Stored data entries »
————————
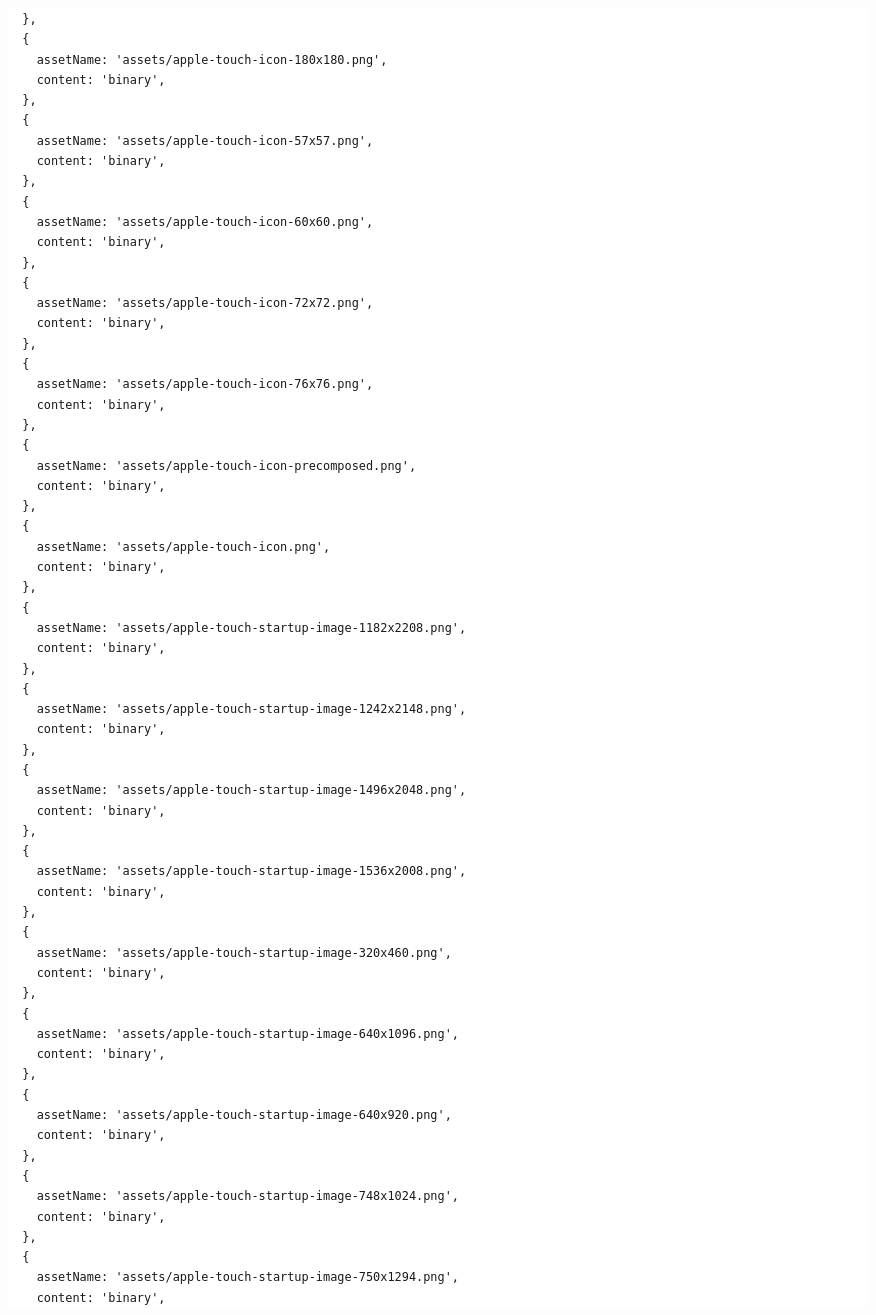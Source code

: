       },
      {
        assetName: 'assets/apple-touch-icon-180x180.png',
        content: 'binary',
      },
      {
        assetName: 'assets/apple-touch-icon-57x57.png',
        content: 'binary',
      },
      {
        assetName: 'assets/apple-touch-icon-60x60.png',
        content: 'binary',
      },
      {
        assetName: 'assets/apple-touch-icon-72x72.png',
        content: 'binary',
      },
      {
        assetName: 'assets/apple-touch-icon-76x76.png',
        content: 'binary',
      },
      {
        assetName: 'assets/apple-touch-icon-precomposed.png',
        content: 'binary',
      },
      {
        assetName: 'assets/apple-touch-icon.png',
        content: 'binary',
      },
      {
        assetName: 'assets/apple-touch-startup-image-1182x2208.png',
        content: 'binary',
      },
      {
        assetName: 'assets/apple-touch-startup-image-1242x2148.png',
        content: 'binary',
      },
      {
        assetName: 'assets/apple-touch-startup-image-1496x2048.png',
        content: 'binary',
      },
      {
        assetName: 'assets/apple-touch-startup-image-1536x2008.png',
        content: 'binary',
      },
      {
        assetName: 'assets/apple-touch-startup-image-320x460.png',
        content: 'binary',
      },
      {
        assetName: 'assets/apple-touch-startup-image-640x1096.png',
        content: 'binary',
      },
      {
        assetName: 'assets/apple-touch-startup-image-640x920.png',
        content: 'binary',
      },
      {
        assetName: 'assets/apple-touch-startup-image-748x1024.png',
        content: 'binary',
      },
      {
        assetName: 'assets/apple-touch-startup-image-750x1294.png',
        content: 'binary',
————————
ABOUT THIS TASK » Please output every record above exactly. Leave the pictures out.

WRITTEN ANSWER »
Source code

:       },
      {
        assetName: 'assets/apple-touch-icon-180x180.png',
        content: 'binary',
      },
      {
        assetName: 'assets/apple-touch-icon-57x57.png',
        content: 'binary',
      },
      {
        assetName: 'assets/apple-touch-icon-60x60.png',
        content: 'binary',
      },
      {
        assetName: 'assets/apple-touch-icon-72x72.png',
        content: 'binary',
      },
      {
        assetName: 'assets/apple-touch-icon-76x76.png',
        content: 'binary',
      },
      {
        assetName: 'assets/apple-touch-icon-precomposed.png',
        content: 'binary',
      },
      {
        assetName: 'assets/apple-touch-icon.png',
        content: 'binary',
      },
      {
        assetName: 'assets/apple-touch-startup-image-1182x2208.png',
        content: 'binary',
      },
      {
        assetName: 'assets/apple-touch-startup-image-1242x2148.png',
        content: 'binary',
      },
      {
        assetName: 'assets/apple-touch-startup-image-1496x2048.png',
        content: 'binary',
      },
      {
        assetName: 'assets/apple-touch-startup-image-1536x2008.png',
        content: 'binary',
      },
      {
        assetName: 'assets/apple-touch-startup-image-320x460.png',
        content: 'binary',
      },
      {
        assetName: 'assets/apple-touch-startup-image-640x1096.png',
        content: 'binary',
      },
      {
        assetName: 'assets/apple-touch-startup-image-640x920.png',
        content: 'binary',
      },
      {
        assetName: 'assets/apple-touch-startup-image-748x1024.png',
        content: 'binary',
      },
      {
        assetName: 'assets/apple-touch-startup-image-750x1294.png',
        content: 'binary',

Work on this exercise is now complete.